*EXERCISE DETAILS*. While reading the listing below, count how many lines hold the word "arguments", and answer with the number only.
== Segment start ==
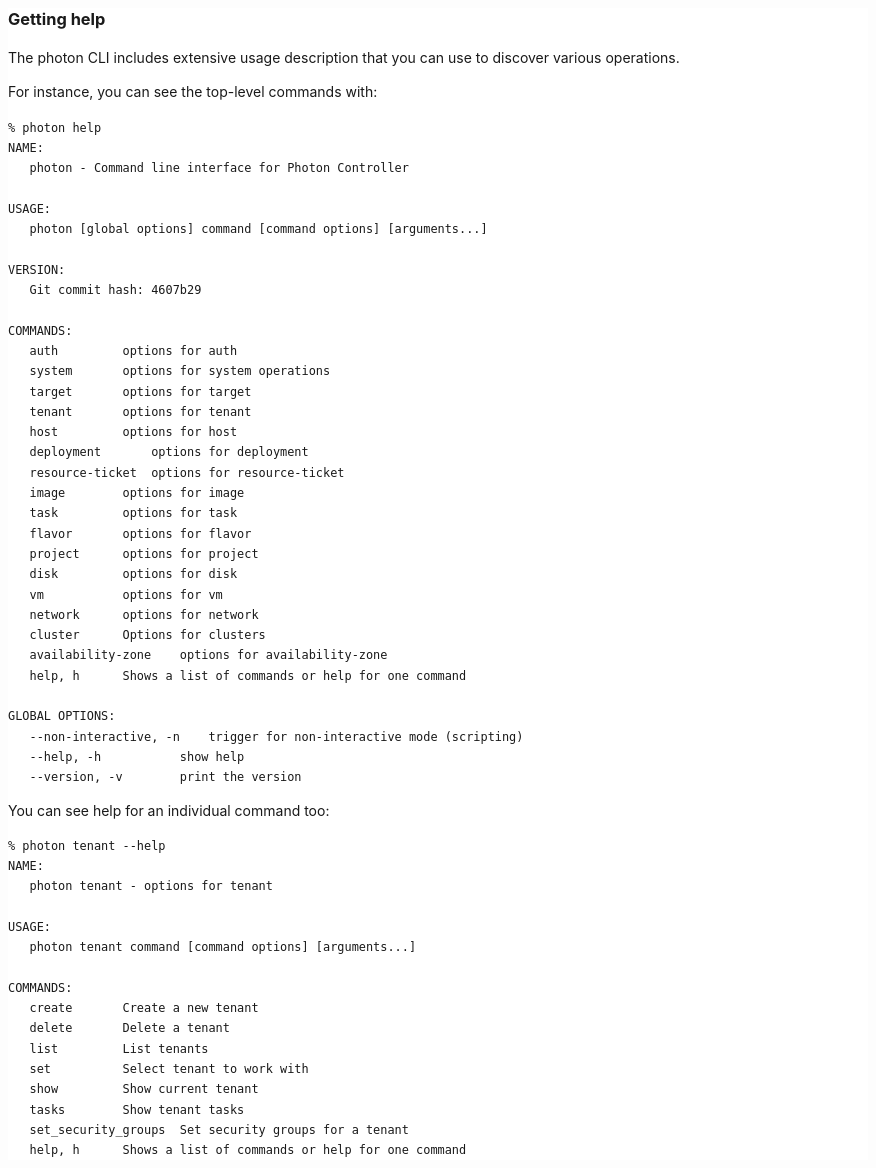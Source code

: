 
### Getting help

The photon CLI includes extensive usage description that you can use to
discover various operations.

For instance, you can see the top-level commands with:

    % photon help
    NAME:
       photon - Command line interface for Photon Controller

    USAGE:
       photon [global options] command [command options] [arguments...]

    VERSION:
       Git commit hash: 4607b29

    COMMANDS:
       auth			options for auth
       system		options for system operations
       target		options for target
       tenant		options for tenant
       host			options for host
       deployment		options for deployment
       resource-ticket	options for resource-ticket
       image		options for image
       task			options for task
       flavor		options for flavor
       project		options for project
       disk			options for disk
       vm			options for vm
       network		options for network
       cluster		Options for clusters
       availability-zone	options for availability-zone
       help, h		Shows a list of commands or help for one command

    GLOBAL OPTIONS:
       --non-interactive, -n	trigger for non-interactive mode (scripting)
       --help, -h			show help
       --version, -v		print the version

You can see help for an individual command too:

    % photon tenant --help
    NAME:
       photon tenant - options for tenant

    USAGE:
       photon tenant command [command options] [arguments...]

    COMMANDS:
       create		Create a new tenant
       delete		Delete a tenant
       list			List tenants
       set			Select tenant to work with
       show			Show current tenant
       tasks		Show tenant tasks
       set_security_groups	Set security groups for a tenant
       help, h		Shows a list of commands or help for one command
== Segment end ==
*EXERCISE SOLUTION*. 2